(Data items)
• • • • • • •
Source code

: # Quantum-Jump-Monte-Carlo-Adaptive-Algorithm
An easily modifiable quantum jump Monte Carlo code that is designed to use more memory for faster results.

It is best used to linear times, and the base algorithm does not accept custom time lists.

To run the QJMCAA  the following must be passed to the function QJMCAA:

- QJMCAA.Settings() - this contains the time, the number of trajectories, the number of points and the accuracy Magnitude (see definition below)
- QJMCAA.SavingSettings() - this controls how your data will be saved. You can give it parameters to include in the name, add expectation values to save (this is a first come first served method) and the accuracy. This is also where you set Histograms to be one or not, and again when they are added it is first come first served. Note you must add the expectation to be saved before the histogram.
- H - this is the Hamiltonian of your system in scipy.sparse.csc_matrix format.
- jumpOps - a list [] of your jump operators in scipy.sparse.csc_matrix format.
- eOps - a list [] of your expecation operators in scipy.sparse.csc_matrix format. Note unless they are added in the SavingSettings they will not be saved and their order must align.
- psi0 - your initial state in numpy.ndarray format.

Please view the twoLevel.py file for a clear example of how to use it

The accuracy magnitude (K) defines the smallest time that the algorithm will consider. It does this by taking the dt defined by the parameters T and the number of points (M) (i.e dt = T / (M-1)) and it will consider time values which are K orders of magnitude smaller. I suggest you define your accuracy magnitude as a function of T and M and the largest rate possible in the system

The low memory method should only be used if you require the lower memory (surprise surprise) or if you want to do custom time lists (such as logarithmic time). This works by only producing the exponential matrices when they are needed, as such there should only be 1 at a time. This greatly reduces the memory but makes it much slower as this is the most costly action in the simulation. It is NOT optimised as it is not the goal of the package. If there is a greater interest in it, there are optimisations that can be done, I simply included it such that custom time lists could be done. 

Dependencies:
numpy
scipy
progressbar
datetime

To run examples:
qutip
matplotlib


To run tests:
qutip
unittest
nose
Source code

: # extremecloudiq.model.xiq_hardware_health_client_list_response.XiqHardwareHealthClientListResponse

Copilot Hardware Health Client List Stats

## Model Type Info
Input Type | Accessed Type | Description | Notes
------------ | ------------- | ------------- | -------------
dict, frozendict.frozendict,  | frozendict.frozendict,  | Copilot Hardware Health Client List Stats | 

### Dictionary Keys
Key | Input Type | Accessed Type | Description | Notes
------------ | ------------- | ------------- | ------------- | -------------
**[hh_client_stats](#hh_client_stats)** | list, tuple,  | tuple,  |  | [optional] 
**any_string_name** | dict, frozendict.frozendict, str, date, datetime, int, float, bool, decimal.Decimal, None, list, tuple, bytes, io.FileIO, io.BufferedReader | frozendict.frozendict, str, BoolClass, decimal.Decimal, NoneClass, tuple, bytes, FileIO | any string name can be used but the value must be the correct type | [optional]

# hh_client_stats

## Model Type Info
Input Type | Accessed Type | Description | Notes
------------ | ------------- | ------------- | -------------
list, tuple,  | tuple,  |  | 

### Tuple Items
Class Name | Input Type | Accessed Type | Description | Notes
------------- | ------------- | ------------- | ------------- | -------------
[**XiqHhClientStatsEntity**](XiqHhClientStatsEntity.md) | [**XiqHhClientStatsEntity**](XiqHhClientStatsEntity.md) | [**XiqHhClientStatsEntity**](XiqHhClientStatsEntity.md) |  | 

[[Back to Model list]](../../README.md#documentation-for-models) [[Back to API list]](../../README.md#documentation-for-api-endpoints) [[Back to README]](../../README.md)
• • • • • • •
*AIM OF THE EXERCISE:*
The answer is the records above restated word for word from their opening line through the line that holds "The accuracy magnitude (K)", both included, and nothing else.

*ANSWER:*
Source code

: # Quantum-Jump-Monte-Carlo-Adaptive-Algorithm
An easily modifiable quantum jump Monte Carlo code that is designed to use more memory for faster results.

It is best used to linear times, and the base algorithm does not accept custom time lists.

To run the QJMCAA  the following must be passed to the function QJMCAA:

- QJMCAA.Settings() - this contains the time, the number of trajectories, the number of points and the accuracy Magnitude (see definition below)
- QJMCAA.SavingSettings() - this controls how your data will be saved. You can give it parameters to include in the name, add expectation values to save (this is a first come first served method) and the accuracy. This is also where you set Histograms to be one or not, and again when they are added it is first come first served. Note you must add the expectation to be saved before the histogram.
- H - this is the Hamiltonian of your system in scipy.sparse.csc_matrix format.
- jumpOps - a list [] of your jump operators in scipy.sparse.csc_matrix format.
- eOps - a list [] of your expecation operators in scipy.sparse.csc_matrix format. Note unless they are added in the SavingSettings they will not be saved and their order must align.
- psi0 - your initial state in numpy.ndarray format.

Please view the twoLevel.py file for a clear example of how to use it

The accuracy magnitude (K) defines the smallest time that the algorithm will consider. It does this by taking the dt defined by the parameters T and the number of points (M) (i.e dt = T / (M-1)) and it will consider time values which are K orders of magnitude smaller. I suggest you define your accuracy magnitude as a function of T and M and the largest rate possible in the system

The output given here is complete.